# YOUR ASSIGNMENT
In the listing below, find the line with "<li>Sa pagkatinuod ang", then repeat exactly every line from the top through that one.

# EXCERPTED RECORDS
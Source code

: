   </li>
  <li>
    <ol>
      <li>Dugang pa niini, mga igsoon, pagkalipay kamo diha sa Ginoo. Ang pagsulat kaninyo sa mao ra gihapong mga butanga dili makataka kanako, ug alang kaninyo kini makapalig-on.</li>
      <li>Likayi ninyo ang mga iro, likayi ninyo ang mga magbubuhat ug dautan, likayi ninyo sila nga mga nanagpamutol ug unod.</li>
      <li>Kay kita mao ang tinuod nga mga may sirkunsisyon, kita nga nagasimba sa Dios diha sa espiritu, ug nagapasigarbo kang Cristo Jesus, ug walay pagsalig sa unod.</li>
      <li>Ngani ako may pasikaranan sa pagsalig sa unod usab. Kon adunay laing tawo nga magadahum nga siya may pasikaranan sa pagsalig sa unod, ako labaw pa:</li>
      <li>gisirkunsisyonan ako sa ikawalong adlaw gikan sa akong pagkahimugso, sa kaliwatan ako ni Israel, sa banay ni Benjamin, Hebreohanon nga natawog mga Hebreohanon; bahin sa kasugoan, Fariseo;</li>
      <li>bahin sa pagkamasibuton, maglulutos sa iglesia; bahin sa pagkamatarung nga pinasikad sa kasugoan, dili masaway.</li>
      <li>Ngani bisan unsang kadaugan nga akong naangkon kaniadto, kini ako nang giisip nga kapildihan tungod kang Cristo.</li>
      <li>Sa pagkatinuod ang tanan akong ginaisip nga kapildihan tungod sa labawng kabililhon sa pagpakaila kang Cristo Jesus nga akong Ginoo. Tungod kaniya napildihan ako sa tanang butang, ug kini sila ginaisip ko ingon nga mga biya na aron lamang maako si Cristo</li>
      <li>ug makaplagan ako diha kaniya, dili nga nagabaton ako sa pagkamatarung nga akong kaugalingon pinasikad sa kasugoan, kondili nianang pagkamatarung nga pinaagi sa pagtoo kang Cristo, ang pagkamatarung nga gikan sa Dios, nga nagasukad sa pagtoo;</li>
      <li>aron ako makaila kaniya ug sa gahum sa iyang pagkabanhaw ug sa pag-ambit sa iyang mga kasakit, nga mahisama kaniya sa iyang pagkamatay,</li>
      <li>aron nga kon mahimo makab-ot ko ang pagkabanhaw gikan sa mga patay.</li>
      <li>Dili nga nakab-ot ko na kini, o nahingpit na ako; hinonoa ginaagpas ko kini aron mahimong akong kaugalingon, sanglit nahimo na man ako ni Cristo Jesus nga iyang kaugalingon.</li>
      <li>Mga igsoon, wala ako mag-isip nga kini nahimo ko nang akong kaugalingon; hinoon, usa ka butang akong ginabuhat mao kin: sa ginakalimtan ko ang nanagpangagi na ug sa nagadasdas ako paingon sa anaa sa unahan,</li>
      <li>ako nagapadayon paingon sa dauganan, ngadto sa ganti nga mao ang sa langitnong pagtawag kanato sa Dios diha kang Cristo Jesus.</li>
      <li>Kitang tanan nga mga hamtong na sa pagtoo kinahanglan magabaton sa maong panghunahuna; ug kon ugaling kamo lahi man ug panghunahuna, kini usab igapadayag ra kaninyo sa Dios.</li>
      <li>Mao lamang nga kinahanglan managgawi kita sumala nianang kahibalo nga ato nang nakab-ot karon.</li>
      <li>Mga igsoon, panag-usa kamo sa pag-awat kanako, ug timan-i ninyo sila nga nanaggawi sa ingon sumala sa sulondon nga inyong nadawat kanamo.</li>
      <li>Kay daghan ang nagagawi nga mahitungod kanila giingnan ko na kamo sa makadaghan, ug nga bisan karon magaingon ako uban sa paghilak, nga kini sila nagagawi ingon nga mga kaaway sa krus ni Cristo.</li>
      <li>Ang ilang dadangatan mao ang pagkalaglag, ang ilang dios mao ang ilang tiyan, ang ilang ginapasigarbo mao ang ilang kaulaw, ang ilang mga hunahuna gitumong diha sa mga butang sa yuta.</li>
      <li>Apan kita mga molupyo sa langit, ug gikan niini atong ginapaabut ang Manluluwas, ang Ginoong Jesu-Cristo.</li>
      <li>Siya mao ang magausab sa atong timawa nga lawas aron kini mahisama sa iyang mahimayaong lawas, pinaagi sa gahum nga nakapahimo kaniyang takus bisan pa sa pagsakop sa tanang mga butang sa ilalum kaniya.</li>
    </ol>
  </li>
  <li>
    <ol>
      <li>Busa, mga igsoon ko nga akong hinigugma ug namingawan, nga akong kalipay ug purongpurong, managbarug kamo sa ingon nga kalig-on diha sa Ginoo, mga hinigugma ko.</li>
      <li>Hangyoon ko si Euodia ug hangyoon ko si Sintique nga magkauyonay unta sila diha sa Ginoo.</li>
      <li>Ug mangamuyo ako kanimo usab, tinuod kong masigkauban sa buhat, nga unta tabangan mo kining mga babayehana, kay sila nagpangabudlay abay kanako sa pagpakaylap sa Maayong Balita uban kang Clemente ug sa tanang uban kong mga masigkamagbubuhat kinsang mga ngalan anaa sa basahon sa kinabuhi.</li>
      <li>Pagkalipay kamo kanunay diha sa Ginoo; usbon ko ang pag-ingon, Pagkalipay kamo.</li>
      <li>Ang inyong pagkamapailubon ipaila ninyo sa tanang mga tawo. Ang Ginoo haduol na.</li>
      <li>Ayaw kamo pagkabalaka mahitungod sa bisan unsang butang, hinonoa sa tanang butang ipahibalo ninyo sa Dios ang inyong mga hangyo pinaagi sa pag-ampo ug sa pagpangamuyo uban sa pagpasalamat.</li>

# ANSWER TO THE EXERCISE
Source code

:   </li>
  <li>
    <ol>
      <li>Dugang pa niini, mga igsoon, pagkalipay kamo diha sa Ginoo. Ang pagsulat kaninyo sa mao ra gihapong mga butanga dili makataka kanako, ug alang kaninyo kini makapalig-on.</li>
      <li>Likayi ninyo ang mga iro, likayi ninyo ang mga magbubuhat ug dautan, likayi ninyo sila nga mga nanagpamutol ug unod.</li>
      <li>Kay kita mao ang tinuod nga mga may sirkunsisyon, kita nga nagasimba sa Dios diha sa espiritu, ug nagapasigarbo kang Cristo Jesus, ug walay pagsalig sa unod.</li>
      <li>Ngani ako may pasikaranan sa pagsalig sa unod usab. Kon adunay laing tawo nga magadahum nga siya may pasikaranan sa pagsalig sa unod, ako labaw pa:</li>
      <li>gisirkunsisyonan ako sa ikawalong adlaw gikan sa akong pagkahimugso, sa kaliwatan ako ni Israel, sa banay ni Benjamin, Hebreohanon nga natawog mga Hebreohanon; bahin sa kasugoan, Fariseo;</li>
      <li>bahin sa pagkamasibuton, maglulutos sa iglesia; bahin sa pagkamatarung nga pinasikad sa kasugoan, dili masaway.</li>
      <li>Ngani bisan unsang kadaugan nga akong naangkon kaniadto, kini ako nang giisip nga kapildihan tungod kang Cristo.</li>
      <li>Sa pagkatinuod ang tanan akong ginaisip nga kapildihan tungod sa labawng kabililhon sa pagpakaila kang Cristo Jesus nga akong Ginoo. Tungod kaniya napildihan ako sa tanang butang, ug kini sila ginaisip ko ingon nga mga biya na aron lamang maako si Cristo</li>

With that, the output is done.